UPDATE: Croposition has been added as a word on Wikipedia here. I created the article just this evening! Tell me what you think of my explanation.
...as you know, I like to make it up as I go along. If you recall, I coined the term, "hydro-bokeh." Well, I'm at it again.
Back in the day, composition was much more critical on 35mm film, unless you had a sharp pair of scissors, and didn't mind putting your picture in an oddly shaped frame.
So now, I'm less worried about composition...I concentrate more on getting all the elements into the shot that I want. Then crop for effect during PP....thus the term, "croposition." I did a cursory search of the internet for that word...you heard it here first!!
I'm trying to poll DPS members to find out if they think croposition is cheating, or if it's just a benefit of the advent of technology.
Here's an example of croposition:
Out of the camera:
Cropped for effect:
With the hi-res sensors these days, you can crop 50-75% of the picture away and still be left with a very nice, sharp picture.
What are your thoughts?
Last edited by equilution; 11-10-2009 at 06:59 AM.
11-07-2009, 04:33 AM #2
I think, as with everything else with digital, it is best to do as much as you can in camera. If I'm taking pictures of a stationary subject, I'll get multiple angles and multiple possible crops. I also think it's important to pay attention to composition while you're shooting.
That said, there are also times where shooting with the deliberate knowledge that you're going to crop later is valuable. For example, if I'm shooting sports where I'm following the player with a central AF point, then I'll try to shoot a little wide so I have room to crop for composition later. There isn't time (for me, at least) to frame for composition with sports. I'm focused on the moment.
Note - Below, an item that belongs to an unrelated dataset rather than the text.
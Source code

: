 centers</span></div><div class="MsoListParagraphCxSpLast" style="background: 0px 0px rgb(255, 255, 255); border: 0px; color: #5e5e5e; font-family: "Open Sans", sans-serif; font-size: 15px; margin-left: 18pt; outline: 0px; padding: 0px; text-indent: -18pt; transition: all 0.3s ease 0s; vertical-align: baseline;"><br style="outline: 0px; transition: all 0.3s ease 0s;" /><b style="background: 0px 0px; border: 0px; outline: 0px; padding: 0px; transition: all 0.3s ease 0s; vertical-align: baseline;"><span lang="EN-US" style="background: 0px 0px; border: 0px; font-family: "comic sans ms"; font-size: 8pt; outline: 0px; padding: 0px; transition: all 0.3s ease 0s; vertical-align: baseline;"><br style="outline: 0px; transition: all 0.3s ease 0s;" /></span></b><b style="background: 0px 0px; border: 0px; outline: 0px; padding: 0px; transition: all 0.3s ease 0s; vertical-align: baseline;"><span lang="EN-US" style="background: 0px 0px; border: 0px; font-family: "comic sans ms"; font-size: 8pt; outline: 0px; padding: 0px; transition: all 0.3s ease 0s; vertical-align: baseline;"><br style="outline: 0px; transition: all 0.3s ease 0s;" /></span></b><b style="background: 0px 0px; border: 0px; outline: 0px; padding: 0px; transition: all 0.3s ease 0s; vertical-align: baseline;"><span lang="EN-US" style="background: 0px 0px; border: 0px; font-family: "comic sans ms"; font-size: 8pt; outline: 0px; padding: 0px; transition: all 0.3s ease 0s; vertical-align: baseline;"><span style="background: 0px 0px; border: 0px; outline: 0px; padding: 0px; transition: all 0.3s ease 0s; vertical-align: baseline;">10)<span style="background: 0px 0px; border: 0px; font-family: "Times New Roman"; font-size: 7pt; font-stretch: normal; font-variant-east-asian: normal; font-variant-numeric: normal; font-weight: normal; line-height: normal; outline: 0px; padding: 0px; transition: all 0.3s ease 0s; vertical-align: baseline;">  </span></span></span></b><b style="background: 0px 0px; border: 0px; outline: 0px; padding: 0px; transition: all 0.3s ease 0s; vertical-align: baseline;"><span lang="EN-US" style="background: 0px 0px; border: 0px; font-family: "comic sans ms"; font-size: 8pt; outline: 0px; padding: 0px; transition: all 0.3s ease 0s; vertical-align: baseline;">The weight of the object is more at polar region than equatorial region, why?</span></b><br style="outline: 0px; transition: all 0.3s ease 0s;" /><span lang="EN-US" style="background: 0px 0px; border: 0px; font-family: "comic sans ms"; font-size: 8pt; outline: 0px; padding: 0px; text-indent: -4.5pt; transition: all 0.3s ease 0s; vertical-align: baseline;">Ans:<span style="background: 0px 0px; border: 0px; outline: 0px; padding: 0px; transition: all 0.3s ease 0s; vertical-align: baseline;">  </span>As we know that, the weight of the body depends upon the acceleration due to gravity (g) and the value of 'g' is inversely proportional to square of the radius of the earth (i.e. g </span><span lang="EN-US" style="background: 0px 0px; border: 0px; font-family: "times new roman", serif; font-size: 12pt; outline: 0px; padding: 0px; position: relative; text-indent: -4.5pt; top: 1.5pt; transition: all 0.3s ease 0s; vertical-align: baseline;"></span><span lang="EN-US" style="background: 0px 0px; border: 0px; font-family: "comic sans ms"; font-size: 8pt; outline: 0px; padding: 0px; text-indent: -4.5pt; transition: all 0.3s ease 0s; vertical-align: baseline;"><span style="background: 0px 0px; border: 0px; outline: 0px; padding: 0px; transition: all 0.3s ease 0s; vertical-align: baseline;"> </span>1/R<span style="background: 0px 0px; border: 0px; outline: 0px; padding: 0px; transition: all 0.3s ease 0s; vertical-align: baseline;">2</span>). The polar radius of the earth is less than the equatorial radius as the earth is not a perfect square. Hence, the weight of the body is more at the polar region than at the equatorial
I'm afraid your term "croposition" is going to make people think that it indicates a deliberate laziness in not trying to compose in camera. But as you will.
11-07-2009, 04:42 AM #3
11-07-2009, 04:44 AM #4
Thanks for the comments!
11-07-2009, 04:57 AM #5
absolutely not cheating........The whole intent of photography is the photographer trying to capture a certain scene or essence or whatever and convey that to others or just his or her own pleasure. That is why we have so many styles of photography.....some do people, some nature, some astronomy, some the abstract, some architectural etc......but what really gets me regarding the "purists" is that they use filters like the rest of us.....that is intentionally changing the scene.....polarizing takes glare off of what is there.....glare is undesirable so we remove it......that's cheating if we want to go there. Cropping is essentially another form of change....dodging and burning is cheating......we create what we want.....be it dodging and burning, enhancing contrast, saturation color, airbrushing blemishes off portraits.....We would have to throw out filters of every type, throw out photoshop....everything if we were to be consistent with the purist philosophy......which by the way I don't believe has ever been purely pure!Patrick
Nikon D40x; Canon sd770is P&S
Nikon 18mm-55mm and 55-200mm kit lenses, Nikon 50mm f1.8, OLD Nikon 105mm micro f 2.8
"All of that beauty is out there somewhere...you just have to get out there and capture it!" PLF
11-07-2009, 04:57 AM #6
11-07-2009, 05:15 AM #7
Back in the day, I cropped or adjusted my speed weasel under the enlarger all the time. Same-o only my fingers don't smell like fixer. (i miss that sniff, sniff, tear)
11-07-2009, 05:26 AM #8
I just started shooting a full frame camera and while I love perfect comp, I believe some of my best shots result from careful cropping and digital editing. When I started with B&W and developed my own film and pics, I cropped many of them. Now it is much easier but both processes yield better results.
I think the true art comes when you are able to take a simple picture from the camera and make a masterpiece during post process....so NOT CHEATING.
Great question though!
11-07-2009, 05:59 AM #9
Nice post, Jim. I like the idea of croposition. I mean, why not. It does not mean that you should crop down to only a smallish portion (large crop) of a photo, although I admit to doing this once or twice to get an interesting smaller area of a photo because I realized after the "shooting session" that the whole original composition was not working as well as I had planned, but to refine the composition to exactly what you wanted.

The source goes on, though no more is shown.